March 2008, Vol. 20, No.3
Composting Toilets Serve Bronx Zoo Visitors
At a new exhibit at New York’s Bronx Zoo, visitors are requested to make a small contribution. Donations will support water conservation, help flowers grow, and provide healthy meals for red worms, fungi, and bacteria.
According to a news release from the Bronx Zoo, the zoo has installed new ecorestrooms available in part of the zoo, featuring composting toilets. The toilets, according to the U.S. Environmental Protection Agency, use 95% less water per flush, eliminate wastewater flowing to New York’s treatment plants, and create fertilizer via a composting process. The toilets also feature an innovative flush mechanism. Instead of the nearly 7.57 L (2 gal) of water used with each flush of a conventional toilet, these facilities accomplish the task with only 90 mL (3 oz) of water and a cascade of biocompatible foam, according to the press release.
Sinks in the ecorestroom are equipped with low-flow faucets, in which excess water is used to irrigate the graywater garden outside the building, where plants will naturally filter it. The restrooms help protect the Bronx River and educate more than 500,000 visitors annually about the value of water efficiency and recycling.
Cartoon animals that praise the “power of poop” adorn the stalls and walls of the skylit lavatory. But the graphics, from the children’s book The Truth About Poop by Susan Goodman and illustrated by Elwood Smith, are more than silly scatological humor. They’re also practical, according to the zoo’s news release, offering advice on conserving resources at home and even providing a recipe for a homemade drain cleaner that won’t harm wildlife.
The zoo said the restrooms were created as a conservation measure, as well as a reminder of humans’ intimate connection with Earth.
Study Links Sea Levels, Drinking Water Threat
As sea levels rise, coastal communities could lose up to 50% more of their freshwater supplies than previously thought, according to a new study from Ohio State University (OSU; Columbus). The U.S. Geological Survey states that about half of the United States gets its drinking water from groundwater.
University hydrologists have simulated how saltwater will intrude into freshwater aquifers, given the sea level rise predicted by the Intergovernmental Panel on Climate Change (IPCC). IPCC has concluded that within the next 100 years, sea level could rise as much as 584 mm (23 in.), flooding coasts worldwide, according to an OSU news release.
Scientists previously assumed that as saltwater moved inland, it would penetrate underground only as far as it did above ground.

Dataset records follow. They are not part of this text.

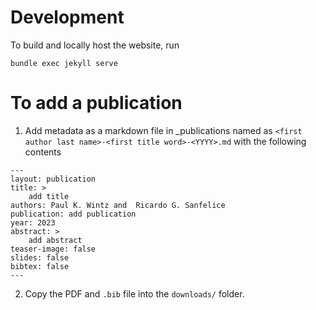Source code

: # Development
To build and locally host the website, run
```
bundle exec jekyll serve
```

# To add a publication

1. Add metadata as a markdown file in _publications named as `<first author last name>-<first title word>-<YYYY>.md` with the following contents
```
---
layout: publication
title: > 
    add title
authors: Paul K. Wintz and  Ricardo G. Sanfelice
publication: add publication
year: 2023
abstract: >
    add abstract
teaser-image: false
slides: false
bibtex: false
---
```
2. Copy the PDF and `.bib` file into the `downloads/` folder.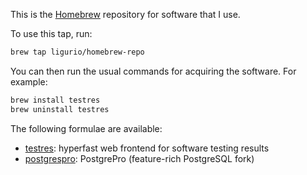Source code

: This is the [Homebrew](https://brew.sh) repository for software that I use.

To use this tap, run:

```sh
brew tap ligurio/homebrew-repo
```

You can then run the usual commands for acquiring the software. For example:

```sh
brew install testres
brew uninstall testres
```

The following formulae are available:

- [testres](https://github.com/ligurio/testres): hyperfast web frontend for software testing results
- [postgrespro](https://postgrespro.ru/): PostgrePro (feature-rich PostgreSQL fork)
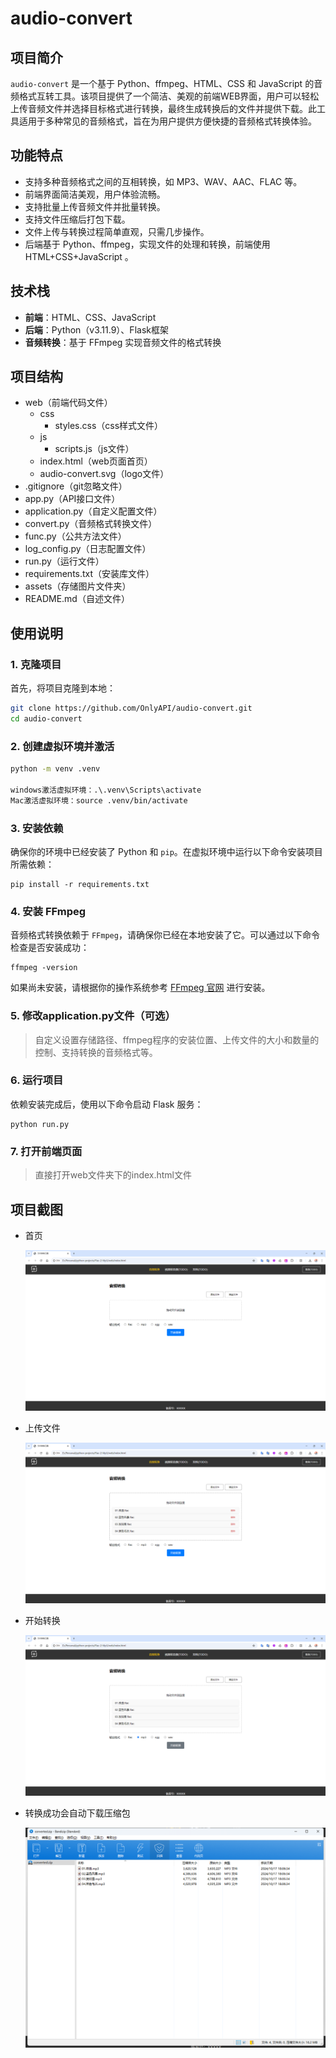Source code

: # audio-convert

## 项目简介

`audio-convert` 是一个基于 Python、ffmpeg、HTML、CSS 和 JavaScript 的音频格式互转工具。该项目提供了一个简洁、美观的前端WEB界面，用户可以轻松上传音频文件并选择目标格式进行转换，最终生成转换后的文件并提供下载。此工具适用于多种常见的音频格式，旨在为用户提供方便快捷的音频格式转换体验。

## 功能特点
- 支持多种音频格式之间的互相转换，如 MP3、WAV、AAC、FLAC 等。
- 前端界面简洁美观，用户体验流畅。
- 支持批量上传音频文件并批量转换。
- 支持文件压缩后打包下载。
- 文件上传与转换过程简单直观，只需几步操作。
- 后端基于 Python、ffmpeg，实现文件的处理和转换，前端使用 HTML+CSS+JavaScript 。

## 技术栈
- **前端**：HTML、CSS、JavaScript
- **后端**：Python（v3.11.9）、Flask框架
- **音频转换**：基于 FFmpeg 实现音频文件的格式转换

## 项目结构

- web（前端代码文件）
  - css
    - styles.css（css样式文件）
  - js
    - scripts.js（js文件）
  - index.html（web页面首页）
  - audio-convert.svg（logo文件）
- .gitignore（git忽略文件）
- app.py（API接口文件）
- application.py（自定义配置文件）
- convert.py（音频格式转换文件）
- func.py（公共方法文件）
- log_config.py（日志配置文件）
- run.py（运行文件）
- requirements.txt（安装库文件）
- assets（存储图片文件夹）
- README.md（自述文件）



## 使用说明

### 1. 克隆项目

首先，将项目克隆到本地：

```bash
git clone https://github.com/OnlyAPI/audio-convert.git
cd audio-convert
```

### 2. 创建虚拟环境并激活

```bash
python -m venv .venv

windows激活虚拟环境：.\.venv\Scripts\activate
Mac激活虚拟环境：source .venv/bin/activate
```

### 3. 安装依赖

确保你的环境中已经安装了 Python 和 `pip`。在虚拟环境中运行以下命令安装项目所需依赖：

```shell
pip install -r requirements.txt
```

### 4. 安装 FFmpeg

音频格式转换依赖于 `FFmpeg`，请确保你已经在本地安装了它。可以通过以下命令检查是否安装成功：

```
ffmpeg -version
```

如果尚未安装，请根据你的操作系统参考 [FFmpeg 官网](https://ffmpeg.org/download.html) 进行安装。

### 5. 修改application.py文件（可选）

> 自定义设置存储路径、ffmpeg程序的安装位置、上传文件的大小和数量的控制、支持转换的音频格式等。

### 6. 运行项目

依赖安装完成后，使用以下命令启动 Flask 服务：

```
python run.py
```

### 7. 打开前端页面

> 直接打开web文件夹下的index.html文件



##  项目截图 

- 首页

  ![1729159445723](assets/1729159445723.png)



- 上传文件

  ![1729159518127](assets/1729159518127.png)



- 开始转换

  ![1729159549040](assets/1729159549040.png)



- 转换成功会自动下载压缩包

  ![1729159813498]( assets/1729159813498.png)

But this new research shows that when saltwater and fresh water meet, they mix in complex ways, depending on the texture of the sand along the coastline, OSU notes. In some cases, a zone of mixed, or brackish, water can extend 50% farther inland underground than it does above ground.
Motomu Ibaraki, associate professor of earth sciences at OSU, led the study. Graduate student Jun Mizuno presented the results in October at the Geological Society of America (Boulder, Colo.) meeting in Denver.
“Almost 40% of the world population lives in coastal areas, less than 60 km from the shoreline,” Mizuno said. “These regions may face loss of freshwater resources more than we originally thought.”
“Most people are probably aware of the damage that rising sea levels can do above ground, but not underground, which is where the fresh water is,” Ibaraki said. “Climate change is already diminishing freshwater resources, with changes in precipitation patterns and the melting of glaciers. With this work, we are pointing out another way that climate change can potentially reduce available drinking water. The coastlines that are vulnerable include some of the most densely populated regions of the world.”
Scientists have used the IPCC reports to draw maps of how the world’s coastlines will change as waters rise, and they have produced some of the most striking images of the potential consequences of climate change.
Ibaraki said that he would like to create similar maps that show how the water supply could be affected, according to OSU. That’s not an easy task, since scientists don’t know exactly where all of the world’s fresh water is located or how much is there. Nor do they know the details of the subterranean structure in many places, OSU states.